/---
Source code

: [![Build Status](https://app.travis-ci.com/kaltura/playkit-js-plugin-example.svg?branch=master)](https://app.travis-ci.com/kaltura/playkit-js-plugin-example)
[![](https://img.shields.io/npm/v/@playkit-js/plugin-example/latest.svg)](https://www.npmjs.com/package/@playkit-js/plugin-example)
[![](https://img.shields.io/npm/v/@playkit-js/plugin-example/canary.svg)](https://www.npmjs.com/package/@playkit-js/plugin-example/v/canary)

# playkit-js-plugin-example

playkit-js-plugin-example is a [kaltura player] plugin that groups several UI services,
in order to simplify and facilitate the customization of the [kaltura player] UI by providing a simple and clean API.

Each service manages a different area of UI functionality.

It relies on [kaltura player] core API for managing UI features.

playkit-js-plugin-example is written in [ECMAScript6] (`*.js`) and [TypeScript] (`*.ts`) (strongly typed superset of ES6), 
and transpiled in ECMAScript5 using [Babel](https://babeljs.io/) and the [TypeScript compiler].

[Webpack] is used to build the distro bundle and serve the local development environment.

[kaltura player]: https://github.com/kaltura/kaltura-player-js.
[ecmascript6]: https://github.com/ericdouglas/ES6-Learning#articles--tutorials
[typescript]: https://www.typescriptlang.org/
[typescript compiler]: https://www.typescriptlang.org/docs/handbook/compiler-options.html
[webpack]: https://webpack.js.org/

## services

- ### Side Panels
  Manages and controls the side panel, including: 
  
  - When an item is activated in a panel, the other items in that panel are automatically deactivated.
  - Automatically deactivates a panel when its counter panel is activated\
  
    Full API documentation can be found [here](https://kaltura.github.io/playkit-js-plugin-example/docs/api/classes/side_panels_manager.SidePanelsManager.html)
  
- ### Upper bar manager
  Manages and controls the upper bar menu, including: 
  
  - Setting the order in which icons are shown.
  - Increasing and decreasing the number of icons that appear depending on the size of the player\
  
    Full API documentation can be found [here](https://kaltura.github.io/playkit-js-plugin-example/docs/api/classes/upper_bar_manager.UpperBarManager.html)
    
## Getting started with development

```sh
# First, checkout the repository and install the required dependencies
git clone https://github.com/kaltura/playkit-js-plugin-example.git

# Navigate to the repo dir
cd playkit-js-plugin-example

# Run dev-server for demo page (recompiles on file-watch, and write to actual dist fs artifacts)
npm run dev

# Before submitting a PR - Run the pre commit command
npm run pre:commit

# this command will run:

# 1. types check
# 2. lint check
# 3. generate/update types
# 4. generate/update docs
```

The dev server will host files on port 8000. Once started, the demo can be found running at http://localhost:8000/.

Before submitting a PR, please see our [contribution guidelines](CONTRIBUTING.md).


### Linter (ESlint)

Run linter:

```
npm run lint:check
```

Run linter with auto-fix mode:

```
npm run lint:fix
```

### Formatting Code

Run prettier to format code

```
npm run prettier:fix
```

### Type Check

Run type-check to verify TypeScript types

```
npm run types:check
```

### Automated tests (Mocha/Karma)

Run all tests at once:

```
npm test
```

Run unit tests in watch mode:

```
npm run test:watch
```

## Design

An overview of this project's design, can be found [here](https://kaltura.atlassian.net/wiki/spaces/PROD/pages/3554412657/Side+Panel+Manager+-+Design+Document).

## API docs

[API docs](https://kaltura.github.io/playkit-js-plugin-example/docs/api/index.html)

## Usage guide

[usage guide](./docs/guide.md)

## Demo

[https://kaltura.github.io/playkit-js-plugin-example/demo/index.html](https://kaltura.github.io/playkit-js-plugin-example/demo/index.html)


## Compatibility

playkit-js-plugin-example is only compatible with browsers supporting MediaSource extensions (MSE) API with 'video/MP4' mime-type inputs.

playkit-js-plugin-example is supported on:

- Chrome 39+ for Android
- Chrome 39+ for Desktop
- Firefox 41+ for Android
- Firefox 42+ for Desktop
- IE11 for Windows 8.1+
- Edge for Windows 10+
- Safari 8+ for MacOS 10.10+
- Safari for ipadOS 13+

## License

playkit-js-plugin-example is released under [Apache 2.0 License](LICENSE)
\---
/---
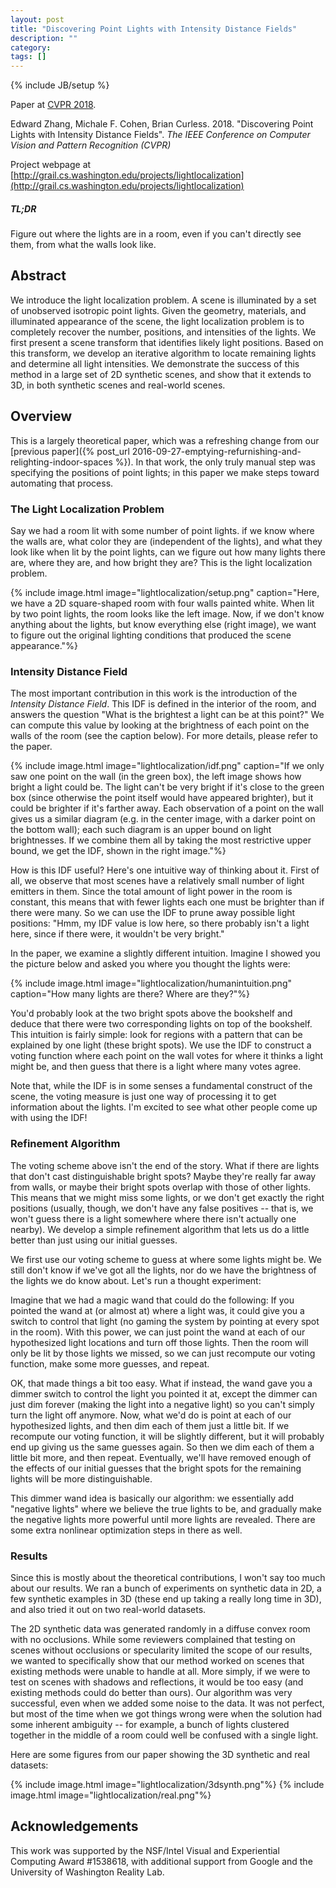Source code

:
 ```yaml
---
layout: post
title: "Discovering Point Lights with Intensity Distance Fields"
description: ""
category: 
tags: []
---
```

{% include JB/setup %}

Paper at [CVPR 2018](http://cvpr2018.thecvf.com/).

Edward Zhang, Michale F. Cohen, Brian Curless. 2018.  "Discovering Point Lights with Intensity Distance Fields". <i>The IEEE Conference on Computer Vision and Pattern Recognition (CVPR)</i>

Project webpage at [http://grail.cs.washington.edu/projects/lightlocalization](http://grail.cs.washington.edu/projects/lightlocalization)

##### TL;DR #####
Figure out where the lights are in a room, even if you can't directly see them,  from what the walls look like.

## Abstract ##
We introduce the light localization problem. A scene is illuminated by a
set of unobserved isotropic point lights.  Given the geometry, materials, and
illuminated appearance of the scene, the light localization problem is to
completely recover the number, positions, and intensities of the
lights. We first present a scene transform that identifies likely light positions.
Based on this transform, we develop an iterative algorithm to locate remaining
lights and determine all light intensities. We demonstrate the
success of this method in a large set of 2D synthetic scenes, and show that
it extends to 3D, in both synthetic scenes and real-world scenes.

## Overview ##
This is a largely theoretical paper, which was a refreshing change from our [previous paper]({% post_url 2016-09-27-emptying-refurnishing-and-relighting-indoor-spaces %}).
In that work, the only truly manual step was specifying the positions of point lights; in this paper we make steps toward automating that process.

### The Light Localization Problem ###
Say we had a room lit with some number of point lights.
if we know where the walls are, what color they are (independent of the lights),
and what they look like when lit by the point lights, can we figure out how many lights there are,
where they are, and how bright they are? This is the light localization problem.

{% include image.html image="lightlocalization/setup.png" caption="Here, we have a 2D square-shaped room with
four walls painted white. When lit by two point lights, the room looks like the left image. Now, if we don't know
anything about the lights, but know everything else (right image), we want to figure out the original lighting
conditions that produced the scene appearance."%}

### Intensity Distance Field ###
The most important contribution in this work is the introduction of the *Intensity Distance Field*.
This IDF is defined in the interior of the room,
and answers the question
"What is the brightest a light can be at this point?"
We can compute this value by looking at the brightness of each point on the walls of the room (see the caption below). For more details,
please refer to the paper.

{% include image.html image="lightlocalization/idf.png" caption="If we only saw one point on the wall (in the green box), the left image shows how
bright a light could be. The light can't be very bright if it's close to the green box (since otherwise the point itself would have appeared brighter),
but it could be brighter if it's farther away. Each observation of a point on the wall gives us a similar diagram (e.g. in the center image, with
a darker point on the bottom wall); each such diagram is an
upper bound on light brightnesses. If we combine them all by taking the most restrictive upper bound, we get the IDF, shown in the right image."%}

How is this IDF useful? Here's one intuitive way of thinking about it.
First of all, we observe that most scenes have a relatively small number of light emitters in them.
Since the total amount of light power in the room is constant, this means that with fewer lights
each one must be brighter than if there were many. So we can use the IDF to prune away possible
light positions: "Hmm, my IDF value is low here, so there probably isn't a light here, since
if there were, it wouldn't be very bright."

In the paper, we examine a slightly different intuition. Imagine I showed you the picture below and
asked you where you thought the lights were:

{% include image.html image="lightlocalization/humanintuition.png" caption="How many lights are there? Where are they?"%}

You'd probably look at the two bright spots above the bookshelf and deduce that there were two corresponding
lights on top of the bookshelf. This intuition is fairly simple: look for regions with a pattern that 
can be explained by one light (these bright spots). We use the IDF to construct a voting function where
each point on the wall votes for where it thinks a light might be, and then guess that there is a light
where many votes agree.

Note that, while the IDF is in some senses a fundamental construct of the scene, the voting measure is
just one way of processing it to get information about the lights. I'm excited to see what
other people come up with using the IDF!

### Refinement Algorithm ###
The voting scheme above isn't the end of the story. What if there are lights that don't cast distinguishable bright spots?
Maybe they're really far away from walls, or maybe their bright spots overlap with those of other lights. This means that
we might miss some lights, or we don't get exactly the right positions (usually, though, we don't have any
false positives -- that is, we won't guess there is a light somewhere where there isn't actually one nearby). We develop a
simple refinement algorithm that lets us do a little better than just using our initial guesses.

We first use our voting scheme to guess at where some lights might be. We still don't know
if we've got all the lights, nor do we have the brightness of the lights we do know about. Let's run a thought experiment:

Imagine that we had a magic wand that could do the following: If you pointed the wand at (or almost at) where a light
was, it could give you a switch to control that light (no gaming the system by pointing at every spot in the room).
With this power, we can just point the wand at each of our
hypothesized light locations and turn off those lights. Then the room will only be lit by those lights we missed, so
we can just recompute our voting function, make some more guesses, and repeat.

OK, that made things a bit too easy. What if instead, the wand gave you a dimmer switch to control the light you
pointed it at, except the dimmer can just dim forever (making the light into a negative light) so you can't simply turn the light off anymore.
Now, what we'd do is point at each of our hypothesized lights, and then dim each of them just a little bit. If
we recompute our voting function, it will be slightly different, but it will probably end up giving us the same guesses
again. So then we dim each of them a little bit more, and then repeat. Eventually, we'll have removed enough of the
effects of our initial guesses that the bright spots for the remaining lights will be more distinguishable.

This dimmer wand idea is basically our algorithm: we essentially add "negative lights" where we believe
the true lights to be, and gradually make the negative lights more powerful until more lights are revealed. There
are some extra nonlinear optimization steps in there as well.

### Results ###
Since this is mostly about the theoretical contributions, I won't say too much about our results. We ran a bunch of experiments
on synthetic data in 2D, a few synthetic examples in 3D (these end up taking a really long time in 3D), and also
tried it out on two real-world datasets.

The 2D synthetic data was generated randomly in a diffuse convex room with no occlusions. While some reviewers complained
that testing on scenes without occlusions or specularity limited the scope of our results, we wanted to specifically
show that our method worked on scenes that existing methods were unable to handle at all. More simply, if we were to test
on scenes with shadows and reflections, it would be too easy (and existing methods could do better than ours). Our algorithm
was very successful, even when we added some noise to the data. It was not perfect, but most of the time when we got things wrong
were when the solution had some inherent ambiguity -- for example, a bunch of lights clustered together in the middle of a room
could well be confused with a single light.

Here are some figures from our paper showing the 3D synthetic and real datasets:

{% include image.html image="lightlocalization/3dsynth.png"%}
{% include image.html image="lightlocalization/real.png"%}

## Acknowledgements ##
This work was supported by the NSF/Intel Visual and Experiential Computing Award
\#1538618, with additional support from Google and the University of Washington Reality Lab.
\---
/---
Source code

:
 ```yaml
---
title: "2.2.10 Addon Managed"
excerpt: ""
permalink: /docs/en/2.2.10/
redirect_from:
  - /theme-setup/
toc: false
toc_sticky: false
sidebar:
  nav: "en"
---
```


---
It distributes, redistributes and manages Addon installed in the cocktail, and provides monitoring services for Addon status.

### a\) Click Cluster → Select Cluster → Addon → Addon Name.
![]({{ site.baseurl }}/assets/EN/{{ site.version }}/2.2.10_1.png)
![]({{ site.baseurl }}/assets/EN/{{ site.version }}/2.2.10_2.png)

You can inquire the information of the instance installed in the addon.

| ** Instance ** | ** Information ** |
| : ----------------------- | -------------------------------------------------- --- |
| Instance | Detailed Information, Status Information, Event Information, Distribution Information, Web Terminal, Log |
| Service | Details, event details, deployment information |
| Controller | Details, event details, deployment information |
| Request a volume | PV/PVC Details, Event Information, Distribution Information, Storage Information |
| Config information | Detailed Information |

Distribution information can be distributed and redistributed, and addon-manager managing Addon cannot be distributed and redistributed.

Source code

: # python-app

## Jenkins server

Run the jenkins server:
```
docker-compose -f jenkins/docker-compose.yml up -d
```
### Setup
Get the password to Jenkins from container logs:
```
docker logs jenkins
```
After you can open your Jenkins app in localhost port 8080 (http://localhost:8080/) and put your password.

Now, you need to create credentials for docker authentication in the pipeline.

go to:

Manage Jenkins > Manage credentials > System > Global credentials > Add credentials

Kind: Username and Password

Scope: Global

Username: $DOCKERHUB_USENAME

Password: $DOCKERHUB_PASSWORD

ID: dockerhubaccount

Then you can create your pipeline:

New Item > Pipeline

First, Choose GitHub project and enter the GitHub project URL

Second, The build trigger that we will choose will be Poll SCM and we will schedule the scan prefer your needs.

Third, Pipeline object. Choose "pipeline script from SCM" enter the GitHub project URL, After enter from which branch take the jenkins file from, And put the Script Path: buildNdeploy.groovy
\---
• Problem details:
Look above for the line with "asked you where" and the line with "each point on the wall votes". Retype those two lines and every line between them exactly, adding nothing.

• Exercise answer:
asked you where you thought the lights were:

{% include image.html image="lightlocalization/humanintuition.png" caption="How many lights are there? Where are they?"%}

You'd probably look at the two bright spots above the bookshelf and deduce that there were two corresponding
lights on top of the bookshelf. This intuition is fairly simple: look for regions with a pattern that 
can be explained by one light (these bright spots). We use the IDF to construct a voting function where
each point on the wall votes for where it thinks a light might be, and then guess that there is a light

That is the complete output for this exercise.